Saved entries
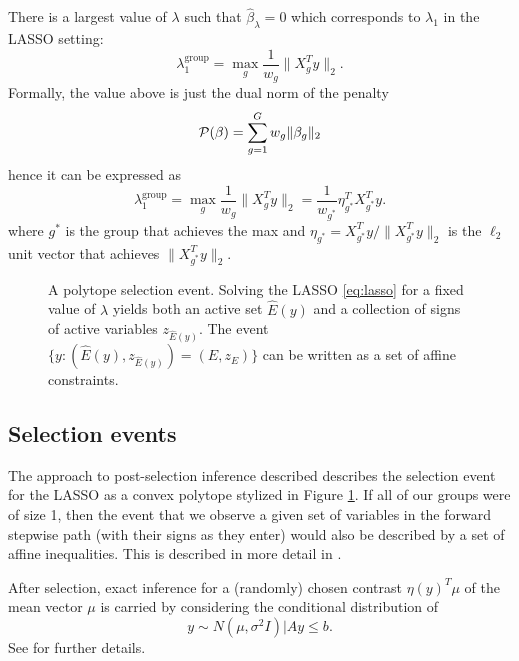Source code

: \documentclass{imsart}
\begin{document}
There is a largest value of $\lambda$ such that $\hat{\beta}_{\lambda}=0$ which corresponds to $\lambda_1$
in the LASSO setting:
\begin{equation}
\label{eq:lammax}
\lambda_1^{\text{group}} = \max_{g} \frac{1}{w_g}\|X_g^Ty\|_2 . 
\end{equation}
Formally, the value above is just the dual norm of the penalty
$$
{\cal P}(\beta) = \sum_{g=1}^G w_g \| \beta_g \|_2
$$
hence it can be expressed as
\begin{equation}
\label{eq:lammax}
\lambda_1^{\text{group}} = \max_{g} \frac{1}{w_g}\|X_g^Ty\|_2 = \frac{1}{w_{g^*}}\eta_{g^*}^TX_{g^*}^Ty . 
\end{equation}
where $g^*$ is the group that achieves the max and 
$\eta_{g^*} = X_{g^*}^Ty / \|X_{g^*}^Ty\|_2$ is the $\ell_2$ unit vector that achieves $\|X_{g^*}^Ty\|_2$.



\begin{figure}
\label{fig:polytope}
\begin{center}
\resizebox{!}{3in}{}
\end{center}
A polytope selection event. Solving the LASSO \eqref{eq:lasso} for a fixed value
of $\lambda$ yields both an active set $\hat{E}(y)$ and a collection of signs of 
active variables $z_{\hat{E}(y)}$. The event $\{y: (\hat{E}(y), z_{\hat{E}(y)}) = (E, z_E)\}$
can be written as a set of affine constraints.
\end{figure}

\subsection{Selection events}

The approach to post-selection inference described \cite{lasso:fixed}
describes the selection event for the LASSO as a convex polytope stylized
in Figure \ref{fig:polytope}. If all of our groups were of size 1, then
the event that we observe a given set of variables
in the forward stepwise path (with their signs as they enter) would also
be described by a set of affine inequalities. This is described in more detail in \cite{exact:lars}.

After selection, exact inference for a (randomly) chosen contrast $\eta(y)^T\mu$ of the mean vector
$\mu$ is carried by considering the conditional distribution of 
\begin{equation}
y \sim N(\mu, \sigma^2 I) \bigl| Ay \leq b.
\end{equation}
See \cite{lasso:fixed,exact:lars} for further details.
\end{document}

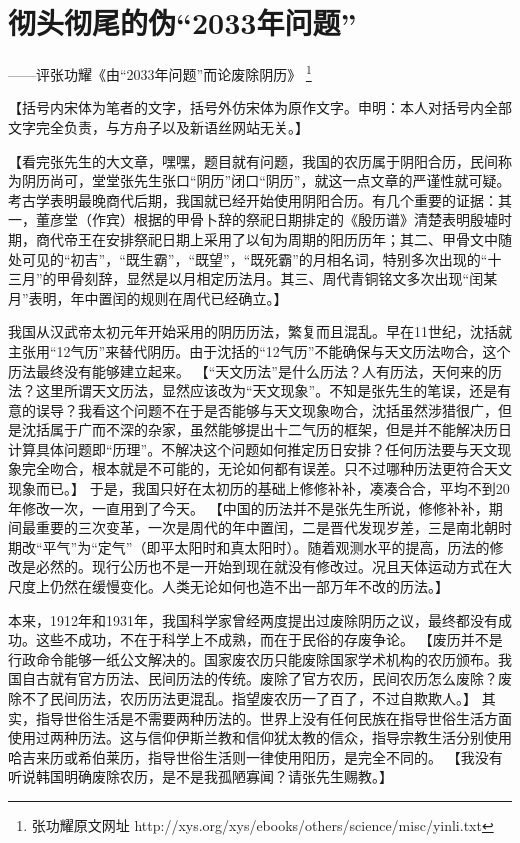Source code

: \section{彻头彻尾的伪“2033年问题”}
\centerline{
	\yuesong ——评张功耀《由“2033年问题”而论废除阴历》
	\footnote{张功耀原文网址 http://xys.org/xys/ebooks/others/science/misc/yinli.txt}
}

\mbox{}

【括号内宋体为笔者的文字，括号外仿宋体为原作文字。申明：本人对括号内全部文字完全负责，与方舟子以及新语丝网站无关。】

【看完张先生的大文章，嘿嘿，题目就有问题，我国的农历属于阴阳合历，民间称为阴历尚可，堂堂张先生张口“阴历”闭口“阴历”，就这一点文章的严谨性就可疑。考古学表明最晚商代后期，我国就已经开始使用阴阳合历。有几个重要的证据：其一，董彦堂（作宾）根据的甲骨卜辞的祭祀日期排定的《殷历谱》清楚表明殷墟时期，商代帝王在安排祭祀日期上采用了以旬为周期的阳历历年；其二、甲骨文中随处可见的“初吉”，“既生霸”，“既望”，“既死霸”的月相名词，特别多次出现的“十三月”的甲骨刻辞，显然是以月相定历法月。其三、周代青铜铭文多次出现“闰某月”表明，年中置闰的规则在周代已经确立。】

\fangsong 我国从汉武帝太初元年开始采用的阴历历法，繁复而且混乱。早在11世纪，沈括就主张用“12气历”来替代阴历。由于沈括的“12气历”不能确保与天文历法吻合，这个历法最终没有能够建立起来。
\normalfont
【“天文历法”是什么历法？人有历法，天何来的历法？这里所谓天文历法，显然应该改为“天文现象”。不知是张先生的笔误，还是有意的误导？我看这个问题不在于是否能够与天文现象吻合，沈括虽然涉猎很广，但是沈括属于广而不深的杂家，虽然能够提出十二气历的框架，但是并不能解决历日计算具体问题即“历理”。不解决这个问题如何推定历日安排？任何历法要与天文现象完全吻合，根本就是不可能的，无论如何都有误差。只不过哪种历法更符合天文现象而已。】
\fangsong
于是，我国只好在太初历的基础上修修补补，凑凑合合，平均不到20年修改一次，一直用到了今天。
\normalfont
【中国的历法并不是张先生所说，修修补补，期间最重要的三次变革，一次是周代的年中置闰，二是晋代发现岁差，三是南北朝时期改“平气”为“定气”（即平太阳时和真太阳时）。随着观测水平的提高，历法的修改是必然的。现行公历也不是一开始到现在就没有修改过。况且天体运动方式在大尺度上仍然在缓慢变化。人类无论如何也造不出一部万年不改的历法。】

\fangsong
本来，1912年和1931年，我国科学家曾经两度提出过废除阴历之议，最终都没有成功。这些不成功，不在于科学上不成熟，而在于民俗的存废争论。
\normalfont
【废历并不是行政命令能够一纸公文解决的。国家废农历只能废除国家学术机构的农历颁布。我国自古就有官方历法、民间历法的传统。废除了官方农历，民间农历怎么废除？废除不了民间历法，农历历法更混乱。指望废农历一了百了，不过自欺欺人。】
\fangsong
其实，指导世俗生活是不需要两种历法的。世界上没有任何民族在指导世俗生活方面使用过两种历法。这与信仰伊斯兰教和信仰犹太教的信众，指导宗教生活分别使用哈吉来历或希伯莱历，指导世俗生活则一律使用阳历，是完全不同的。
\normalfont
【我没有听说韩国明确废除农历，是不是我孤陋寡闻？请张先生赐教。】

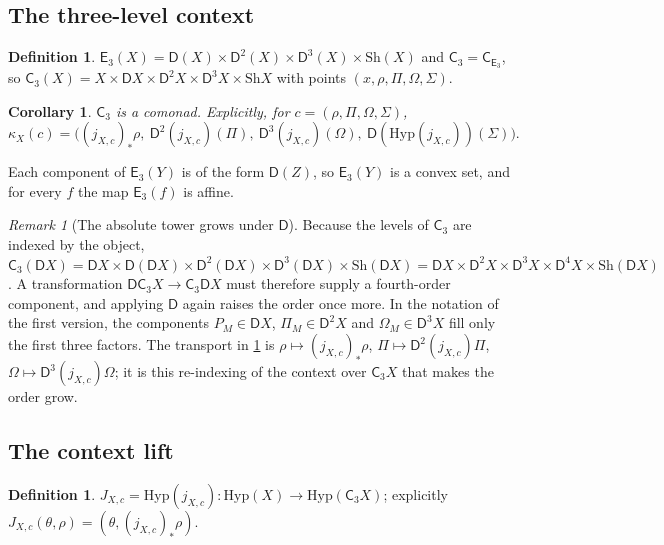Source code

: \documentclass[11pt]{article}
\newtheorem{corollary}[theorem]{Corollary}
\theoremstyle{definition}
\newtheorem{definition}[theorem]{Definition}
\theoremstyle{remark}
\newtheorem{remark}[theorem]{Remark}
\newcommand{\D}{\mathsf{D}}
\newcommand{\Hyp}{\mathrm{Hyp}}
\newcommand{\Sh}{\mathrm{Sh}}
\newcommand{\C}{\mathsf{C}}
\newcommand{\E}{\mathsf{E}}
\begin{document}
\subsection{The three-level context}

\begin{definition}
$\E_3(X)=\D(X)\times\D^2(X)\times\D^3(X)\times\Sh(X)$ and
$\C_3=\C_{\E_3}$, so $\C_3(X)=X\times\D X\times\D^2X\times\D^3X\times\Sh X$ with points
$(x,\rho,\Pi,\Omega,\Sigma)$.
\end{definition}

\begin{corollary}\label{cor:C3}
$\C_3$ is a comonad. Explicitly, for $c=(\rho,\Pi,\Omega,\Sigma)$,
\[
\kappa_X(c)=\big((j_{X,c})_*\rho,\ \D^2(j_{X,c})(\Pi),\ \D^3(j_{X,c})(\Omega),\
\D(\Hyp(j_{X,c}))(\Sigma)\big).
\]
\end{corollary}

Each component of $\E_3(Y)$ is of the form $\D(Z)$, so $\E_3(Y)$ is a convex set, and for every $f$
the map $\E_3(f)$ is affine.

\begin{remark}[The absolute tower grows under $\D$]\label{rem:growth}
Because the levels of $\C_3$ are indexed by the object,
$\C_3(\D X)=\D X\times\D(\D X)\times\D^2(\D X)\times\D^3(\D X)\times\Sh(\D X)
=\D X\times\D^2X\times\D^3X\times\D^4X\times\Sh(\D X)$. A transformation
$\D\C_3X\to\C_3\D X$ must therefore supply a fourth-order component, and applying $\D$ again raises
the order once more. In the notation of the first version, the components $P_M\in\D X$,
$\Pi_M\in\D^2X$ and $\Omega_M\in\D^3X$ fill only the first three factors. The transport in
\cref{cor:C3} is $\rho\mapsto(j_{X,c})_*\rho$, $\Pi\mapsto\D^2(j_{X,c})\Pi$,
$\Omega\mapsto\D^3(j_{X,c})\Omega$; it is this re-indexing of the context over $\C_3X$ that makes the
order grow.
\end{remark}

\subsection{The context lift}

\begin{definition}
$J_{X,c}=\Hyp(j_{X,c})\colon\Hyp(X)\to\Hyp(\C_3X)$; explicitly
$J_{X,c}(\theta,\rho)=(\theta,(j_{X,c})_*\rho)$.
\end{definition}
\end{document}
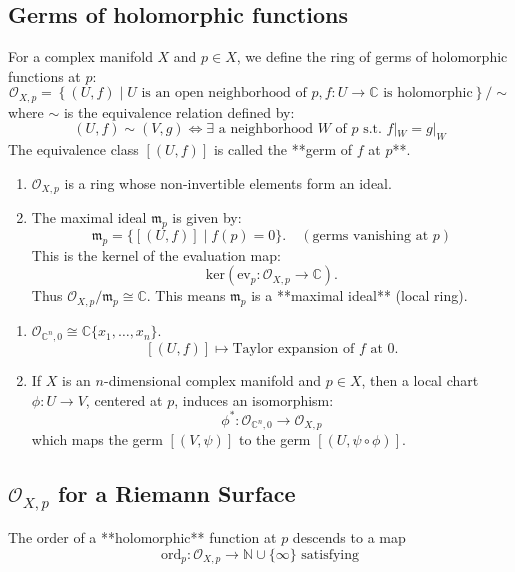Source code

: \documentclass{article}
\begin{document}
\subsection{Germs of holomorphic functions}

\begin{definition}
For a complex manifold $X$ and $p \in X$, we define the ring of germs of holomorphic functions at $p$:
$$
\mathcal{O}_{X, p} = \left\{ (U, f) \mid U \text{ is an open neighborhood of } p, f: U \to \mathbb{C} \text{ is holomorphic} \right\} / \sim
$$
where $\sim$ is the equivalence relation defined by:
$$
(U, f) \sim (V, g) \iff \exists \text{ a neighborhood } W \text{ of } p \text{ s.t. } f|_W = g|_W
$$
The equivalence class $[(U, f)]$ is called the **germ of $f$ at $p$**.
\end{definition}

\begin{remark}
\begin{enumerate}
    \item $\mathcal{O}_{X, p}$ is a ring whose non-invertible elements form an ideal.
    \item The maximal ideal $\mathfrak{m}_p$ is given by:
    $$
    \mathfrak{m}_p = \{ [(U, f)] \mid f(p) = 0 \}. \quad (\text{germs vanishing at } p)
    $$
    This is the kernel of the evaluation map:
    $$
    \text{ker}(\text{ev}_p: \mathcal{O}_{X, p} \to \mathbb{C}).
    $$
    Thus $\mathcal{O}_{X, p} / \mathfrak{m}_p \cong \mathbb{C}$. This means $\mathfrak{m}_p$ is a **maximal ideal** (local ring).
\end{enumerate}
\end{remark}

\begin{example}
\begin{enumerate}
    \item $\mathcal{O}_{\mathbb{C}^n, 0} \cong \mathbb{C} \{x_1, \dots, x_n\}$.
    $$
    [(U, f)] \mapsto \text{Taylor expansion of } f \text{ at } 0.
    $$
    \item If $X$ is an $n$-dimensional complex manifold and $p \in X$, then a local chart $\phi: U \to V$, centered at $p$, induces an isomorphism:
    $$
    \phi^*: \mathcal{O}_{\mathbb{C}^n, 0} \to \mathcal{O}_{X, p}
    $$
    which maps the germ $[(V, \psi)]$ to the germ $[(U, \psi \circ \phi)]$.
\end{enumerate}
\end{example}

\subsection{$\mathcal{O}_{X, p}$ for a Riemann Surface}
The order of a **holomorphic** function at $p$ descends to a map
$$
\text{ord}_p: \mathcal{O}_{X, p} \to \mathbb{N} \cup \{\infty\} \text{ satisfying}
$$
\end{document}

**TASK:**
When a line of the entries contains the word "functions", it counts toward the total; reply with that total alone.

**COMPLETED TASK:**
2